That even times of sorrow or discontent can become fertile ground for generosity of spirit, mystery, delight, touch, tenderness, vulnerability, risk and yes, even gladness.
Dancing and hope. They go together.
And I was grateful this week for the story from Richard Rohr’s Center for Action and Contemplation, about United Church of Christ minister Otis Moss III, reflecting on joy’s availability even in difficult times. During a harrowing period when his church received violent threats, Moss woke late one night to unexpected sounds in his house. Fearing an intruder, Moss instead discovers his daughter dancing in her room.
Her movements were so jubilant, her spirit so free of worry or fear that I couldn’t even stay mad at my baby girl.
She’s dancing. The darkness is all around her as it’s all around you—but she’s still dancing….
Instead of seeing Makayla as just another addition to the night’s problems, I glimpsed her as a fellow traveler…. Like her frightened father, this six-year-old fellow traveler was awake in the night.
Even so, there was a difference. I was caught in a cycle of worry and anger. I was not just walking a dark path; I had let the darkness inside me. Evil always seeks to obscure the light, because once it has you living in darkness, that which should not be painful becomes so….
What we forget, faithwise, in our fear—what I was forgetting that night in my daughter’s room—is that even in the darkest night, when we see no light at all, the light is still there. The sun is still shining over Earth even when our side of Earth rotates away from it. The stars still shine above us, no matter … how thick the clouds above our heads. What we need in the darkest nights is to keep walking along the path until we can glimpse the stars again. What we don’t need is to panic and run blindly into the woods.
Makayla was just a child, but on this night, she had moved ahead of me on that path. By dancing in the dark, by doing one of the things she most loved, she was making her own light.…
The enduring words of Psalm 30 struck me afresh: “Weeping may endure for a night, but joy comes in the morning…” The eleventh verse of the Scripture made me shout: “You have turned my mourning into dancing.”
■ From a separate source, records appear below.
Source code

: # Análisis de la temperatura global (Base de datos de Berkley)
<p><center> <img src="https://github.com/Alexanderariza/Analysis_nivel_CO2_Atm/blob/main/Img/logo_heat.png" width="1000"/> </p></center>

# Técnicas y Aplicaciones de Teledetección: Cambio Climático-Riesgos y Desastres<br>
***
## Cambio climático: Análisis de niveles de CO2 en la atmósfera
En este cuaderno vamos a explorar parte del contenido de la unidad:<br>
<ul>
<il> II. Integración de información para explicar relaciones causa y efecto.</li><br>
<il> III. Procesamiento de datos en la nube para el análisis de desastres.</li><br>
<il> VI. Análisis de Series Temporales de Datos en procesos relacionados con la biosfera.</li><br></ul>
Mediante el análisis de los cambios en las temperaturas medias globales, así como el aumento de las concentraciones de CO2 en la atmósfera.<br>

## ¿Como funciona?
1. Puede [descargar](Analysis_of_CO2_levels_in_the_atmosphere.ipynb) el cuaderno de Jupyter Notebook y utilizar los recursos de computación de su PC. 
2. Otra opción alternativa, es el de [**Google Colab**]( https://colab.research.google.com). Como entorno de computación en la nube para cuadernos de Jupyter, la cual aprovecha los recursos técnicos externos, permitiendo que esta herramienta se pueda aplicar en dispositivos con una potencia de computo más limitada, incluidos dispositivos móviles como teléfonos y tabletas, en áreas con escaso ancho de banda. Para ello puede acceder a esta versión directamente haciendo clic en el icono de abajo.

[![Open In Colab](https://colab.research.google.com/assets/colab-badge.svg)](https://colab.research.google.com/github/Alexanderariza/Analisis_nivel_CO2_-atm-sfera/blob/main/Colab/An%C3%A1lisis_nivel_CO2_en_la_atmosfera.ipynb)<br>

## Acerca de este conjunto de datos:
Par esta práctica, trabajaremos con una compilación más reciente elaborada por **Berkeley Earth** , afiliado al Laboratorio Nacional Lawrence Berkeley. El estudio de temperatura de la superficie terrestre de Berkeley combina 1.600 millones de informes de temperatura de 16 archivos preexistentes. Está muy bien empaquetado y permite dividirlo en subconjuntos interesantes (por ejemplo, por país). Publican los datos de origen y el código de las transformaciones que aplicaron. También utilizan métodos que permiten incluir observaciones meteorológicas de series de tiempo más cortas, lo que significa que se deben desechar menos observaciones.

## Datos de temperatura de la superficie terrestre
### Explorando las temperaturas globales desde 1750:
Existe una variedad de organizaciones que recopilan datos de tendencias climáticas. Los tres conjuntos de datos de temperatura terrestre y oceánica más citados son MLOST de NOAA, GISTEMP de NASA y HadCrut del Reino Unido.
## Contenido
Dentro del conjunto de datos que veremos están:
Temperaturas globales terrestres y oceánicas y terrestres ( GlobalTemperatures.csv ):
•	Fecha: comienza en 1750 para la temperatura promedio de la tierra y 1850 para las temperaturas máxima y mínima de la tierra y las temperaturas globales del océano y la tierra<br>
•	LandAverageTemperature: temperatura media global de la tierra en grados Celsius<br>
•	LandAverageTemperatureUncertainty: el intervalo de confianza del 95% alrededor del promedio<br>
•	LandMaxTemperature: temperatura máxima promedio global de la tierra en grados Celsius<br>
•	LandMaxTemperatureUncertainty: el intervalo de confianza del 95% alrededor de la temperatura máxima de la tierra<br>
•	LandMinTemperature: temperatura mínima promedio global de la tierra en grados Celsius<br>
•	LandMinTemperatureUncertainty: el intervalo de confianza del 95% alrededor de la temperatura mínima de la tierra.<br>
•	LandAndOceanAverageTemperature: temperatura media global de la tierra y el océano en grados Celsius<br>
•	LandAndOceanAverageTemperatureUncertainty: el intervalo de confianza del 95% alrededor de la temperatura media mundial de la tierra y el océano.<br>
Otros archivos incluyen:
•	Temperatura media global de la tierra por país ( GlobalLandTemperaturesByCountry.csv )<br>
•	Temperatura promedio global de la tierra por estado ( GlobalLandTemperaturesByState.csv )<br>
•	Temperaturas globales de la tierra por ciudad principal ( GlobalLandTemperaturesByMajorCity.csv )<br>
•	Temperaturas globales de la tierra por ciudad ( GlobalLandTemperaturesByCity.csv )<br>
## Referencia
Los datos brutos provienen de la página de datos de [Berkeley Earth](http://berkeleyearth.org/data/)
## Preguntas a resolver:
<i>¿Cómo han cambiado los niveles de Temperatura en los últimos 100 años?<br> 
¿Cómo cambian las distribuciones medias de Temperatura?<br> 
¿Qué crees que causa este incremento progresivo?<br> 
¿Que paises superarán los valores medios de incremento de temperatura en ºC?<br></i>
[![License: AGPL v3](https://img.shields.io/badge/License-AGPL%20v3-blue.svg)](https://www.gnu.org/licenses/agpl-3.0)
Seeing his daughter dance inspired Moss to share the message with his community:
Sunday, I told the congregation that we must meet the threats in our lives. We must fight for justice, for our safety, and for the right to live in a world where we can thrive. But even in the darkness of midnight we can maintain a connection to the light. When we cannot survive in darkness by using visual tools of sight, we still have internal tools of memory to remind us of our terrain. Until dawn comes, we need more than the determination to fight for justice. We need love to keep us from getting lost in distraction, love to keep us from falling into despair, love to help us restore ourselves, get back into harmony with ourselves, so we can last through that dark night.
“Dance,” I urged them. “Dance in the dark!”
(Note: Otis Moss III with Gregory Lichtenberg, Dancing in the Darkness: Spiritual Lessons for Thriving in Turbulent Times—New York: Simon and Schuster, 2023)

Prayer for our week…
May the Lord Bless you and keep you.
May the Lord make his face to shine upon you
and be gracious unto you.
May God give you grace not to sell yourselves short,
Grace to risk something big for something good,
Grace to remember that the world is now too dangerous for anything but truth, and too small for anything but love.
May God take your minds and think through them.
May God take your lips and speak through them.
May God take your hands and work through them.
May God take your hearts and set them on fire.
William Sloane Coffin

Photo… “Dear Terry, We all need guidance in this world… thank you for your dedicated guidance to your ‘flock’. God bless you. This is the Point No Point Lighthouse in Hansville, WA.” Marguerite Gerontis…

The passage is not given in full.